• **Action item**: Leave the pictures aside and copy all the data exactly.

Data excerpts
##########

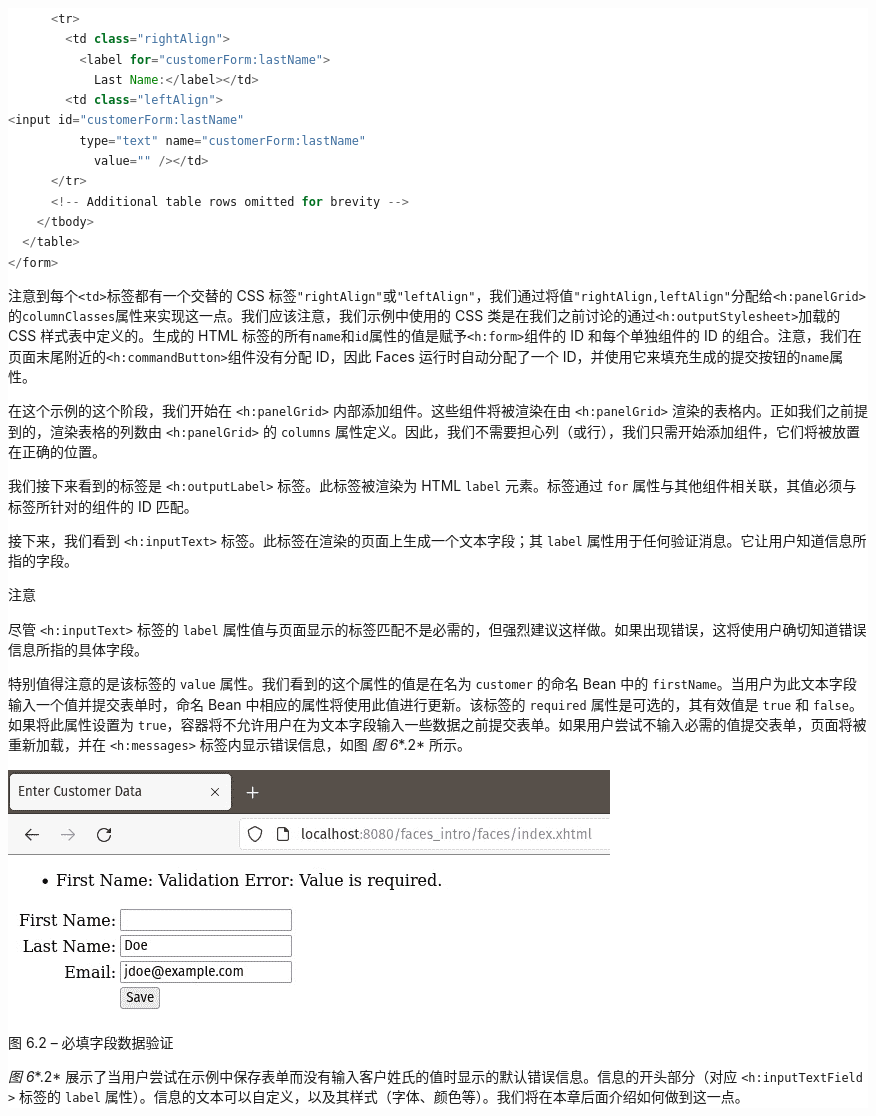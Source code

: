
 ```java
      <tr>
        <td class="rightAlign">
          <label for="customerForm:lastName">
            Last Name:</label></td>
        <td class="leftAlign">
<input id="customerForm:lastName"
          type="text" name="customerForm:lastName"
            value="" /></td>
      </tr>
      <!-- Additional table rows omitted for brevity -->
    </tbody>
  </table>
</form>
```

注意到每个`<td>`标签都有一个交替的 CSS 标签`"rightAlign"`或`"leftAlign"`，我们通过将值`"rightAlign,leftAlign"`分配给`<h:panelGrid>`的`columnClasses`属性来实现这一点。我们应该注意，我们示例中使用的 CSS 类是在我们之前讨论的通过`<h:outputStylesheet>`加载的 CSS 样式表中定义的。生成的 HTML 标签的所有`name`和`id`属性的值是赋予`<h:form>`组件的 ID 和每个单独组件的 ID 的组合。注意，我们在页面末尾附近的`<h:commandButton>`组件没有分配 ID，因此 Faces 运行时自动分配了一个 ID，并使用它来填充生成的提交按钮的`name`属性。

在这个示例的这个阶段，我们开始在 `<h:panelGrid>` 内部添加组件。这些组件将被渲染在由 `<h:panelGrid>` 渲染的表格内。正如我们之前提到的，渲染表格的列数由 `<h:panelGrid>` 的 `columns` 属性定义。因此，我们不需要担心列（或行），我们只需开始添加组件，它们将被放置在正确的位置。

我们接下来看到的标签是 `<h:outputLabel>` 标签。此标签被渲染为 HTML `label` 元素。标签通过 `for` 属性与其他组件相关联，其值必须与标签所针对的组件的 ID 匹配。

接下来，我们看到 `<h:inputText>` 标签。此标签在渲染的页面上生成一个文本字段；其 `label` 属性用于任何验证消息。它让用户知道信息所指的字段。

注意

尽管 `<h:inputText>` 标签的 `label` 属性值与页面显示的标签匹配不是必需的，但强烈建议这样做。如果出现错误，这将使用户确切知道错误信息所指的具体字段。

特别值得注意的是该标签的 `value` 属性。我们看到的这个属性的值是在名为 `customer` 的命名 Bean 中的 `firstName`。当用户为此文本字段输入一个值并提交表单时，命名 Bean 中相应的属性将使用此值进行更新。该标签的 `required` 属性是可选的，其有效值是 `true` 和 `false`。如果将此属性设置为 `true`，容器将不允许用户在为文本字段输入一些数据之前提交表单。如果用户尝试不输入必需的值提交表单，页面将被重新加载，并在 `<h:messages>` 标签内显示错误信息，如图 *图 6**.2* 所示。

![图 6.2 – 必填字段数据验证](img/B21231_6_02.jpg)

图 6.2 – 必填字段数据验证

*图 6**.2* 展示了当用户尝试在示例中保存表单而没有输入客户姓氏的值时显示的默认错误信息。信息的开头部分（对应 `<h:inputTextField>` 标签的 `label` 属性）。信息的文本可以自定义，以及其样式（字体、颜色等）。我们将在本章后面介绍如何做到这一点。
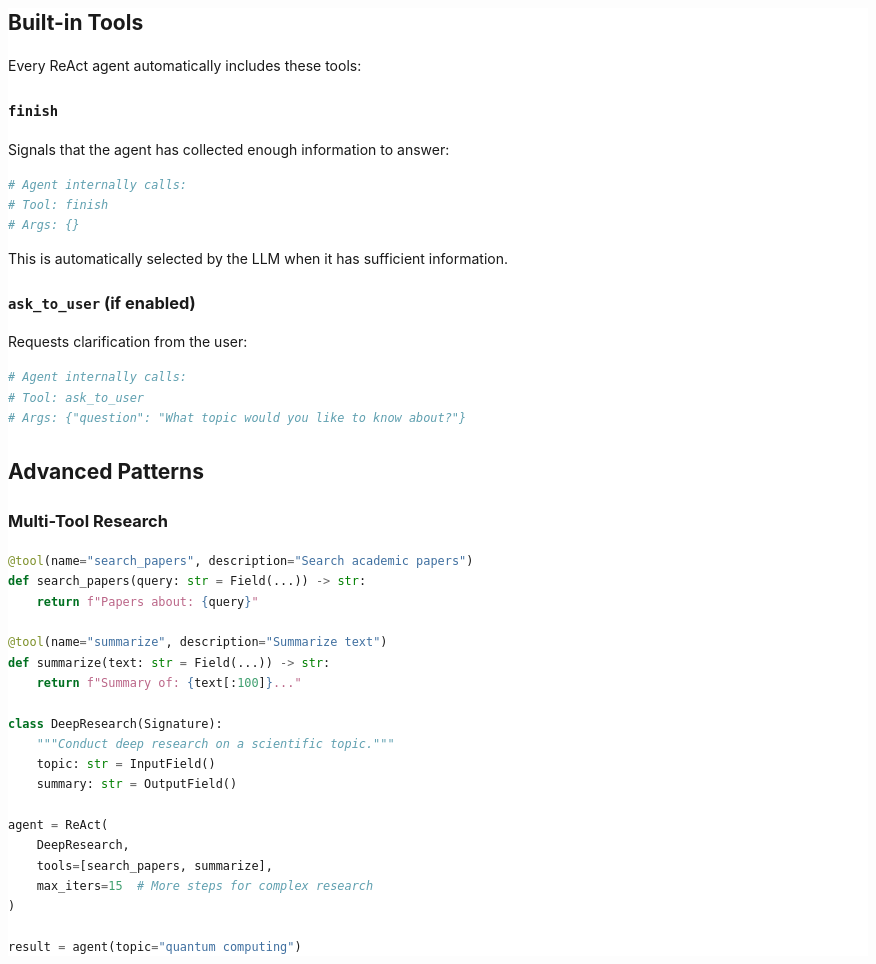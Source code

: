 ## Built-in Tools

Every ReAct agent automatically includes these tools:

### `finish`

Signals that the agent has collected enough information to answer:

```python
# Agent internally calls:
# Tool: finish
# Args: {}
```

This is automatically selected by the LLM when it has sufficient information.

### `ask_to_user` (if enabled)

Requests clarification from the user:

```python
# Agent internally calls:
# Tool: ask_to_user
# Args: {"question": "What topic would you like to know about?"}
```

## Advanced Patterns

### Multi-Tool Research

```python
@tool(name="search_papers", description="Search academic papers")
def search_papers(query: str = Field(...)) -> str:
    return f"Papers about: {query}"

@tool(name="summarize", description="Summarize text")
def summarize(text: str = Field(...)) -> str:
    return f"Summary of: {text[:100]}..."

class DeepResearch(Signature):
    """Conduct deep research on a scientific topic."""
    topic: str = InputField()
    summary: str = OutputField()

agent = ReAct(
    DeepResearch,
    tools=[search_papers, summarize],
    max_iters=15  # More steps for complex research
)

result = agent(topic="quantum computing")
```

##########

• **Task answer**:
Source code

:
 ```java
      <tr>
        <td class="rightAlign">
          <label for="customerForm:lastName">
            Last Name:</label></td>
        <td class="leftAlign">
<input id="customerForm:lastName"
          type="text" name="customerForm:lastName"
            value="" /></td>
      </tr>
      <!-- Additional table rows omitted for brevity -->
    </tbody>
  </table>
</form>
```

注意到每个`<td>`标签都有一个交替的 CSS 标签`"rightAlign"`或`"leftAlign"`，我们通过将值`"rightAlign,leftAlign"`分配给`<h:panelGrid>`的`columnClasses`属性来实现这一点。我们应该注意，我们示例中使用的 CSS 类是在我们之前讨论的通过`<h:outputStylesheet>`加载的 CSS 样式表中定义的。生成的 HTML 标签的所有`name`和`id`属性的值是赋予`<h:form>`组件的 ID 和每个单独组件的 ID 的组合。注意，我们在页面末尾附近的`<h:commandButton>`组件没有分配 ID，因此 Faces 运行时自动分配了一个 ID，并使用它来填充生成的提交按钮的`name`属性。

在这个示例的这个阶段，我们开始在 `<h:panelGrid>` 内部添加组件。这些组件将被渲染在由 `<h:panelGrid>` 渲染的表格内。正如我们之前提到的，渲染表格的列数由 `<h:panelGrid>` 的 `columns` 属性定义。因此，我们不需要担心列（或行），我们只需开始添加组件，它们将被放置在正确的位置。

我们接下来看到的标签是 `<h:outputLabel>` 标签。此标签被渲染为 HTML `label` 元素。标签通过 `for` 属性与其他组件相关联，其值必须与标签所针对的组件的 ID 匹配。

接下来，我们看到 `<h:inputText>` 标签。此标签在渲染的页面上生成一个文本字段；其 `label` 属性用于任何验证消息。它让用户知道信息所指的字段。

注意

尽管 `<h:inputText>` 标签的 `label` 属性值与页面显示的标签匹配不是必需的，但强烈建议这样做。如果出现错误，这将使用户确切知道错误信息所指的具体字段。

特别值得注意的是该标签的 `value` 属性。我们看到的这个属性的值是在名为 `customer` 的命名 Bean 中的 `firstName`。当用户为此文本字段输入一个值并提交表单时，命名 Bean 中相应的属性将使用此值进行更新。该标签的 `required` 属性是可选的，其有效值是 `true` 和 `false`。如果将此属性设置为 `true`，容器将不允许用户在为文本字段输入一些数据之前提交表单。如果用户尝试不输入必需的值提交表单，页面将被重新加载，并在 `<h:messages>` 标签内显示错误信息，如图 *图 6**.2* 所示。

![图 6.2 – 必填字段数据验证](img/B21231_6_02.jpg)

图 6.2 – 必填字段数据验证

*图 6**.2* 展示了当用户尝试在示例中保存表单而没有输入客户姓氏的值时显示的默认错误信息。信息的开头部分（对应 `<h:inputTextField>` 标签的 `label` 属性）。信息的文本可以自定义，以及其样式（字体、颜色等）。我们将在本章后面介绍如何做到这一点。
Source code

: ## Built-in Tools

Every ReAct agent automatically includes these tools:

### `finish`

Signals that the agent has collected enough information to answer:

```python
# Agent internally calls:
# Tool: finish
# Args: {}
```

This is automatically selected by the LLM when it has sufficient information.

### `ask_to_user` (if enabled)

Requests clarification from the user:

```python
# Agent internally calls:
# Tool: ask_to_user
# Args: {"question": "What topic would you like to know about?"}
```

## Advanced Patterns

### Multi-Tool Research

```python
@tool(name="search_papers", description="Search academic papers")
def search_papers(query: str = Field(...)) -> str:
    return f"Papers about: {query}"

@tool(name="summarize", description="Summarize text")
def summarize(text: str = Field(...)) -> str:
    return f"Summary of: {text[:100]}..."

class DeepResearch(Signature):
    """Conduct deep research on a scientific topic."""
    topic: str = InputField()
    summary: str = OutputField()

agent = ReAct(
    DeepResearch,
    tools=[search_papers, summarize],
    max_iters=15  # More steps for complex research
)

result = agent(topic="quantum computing")
```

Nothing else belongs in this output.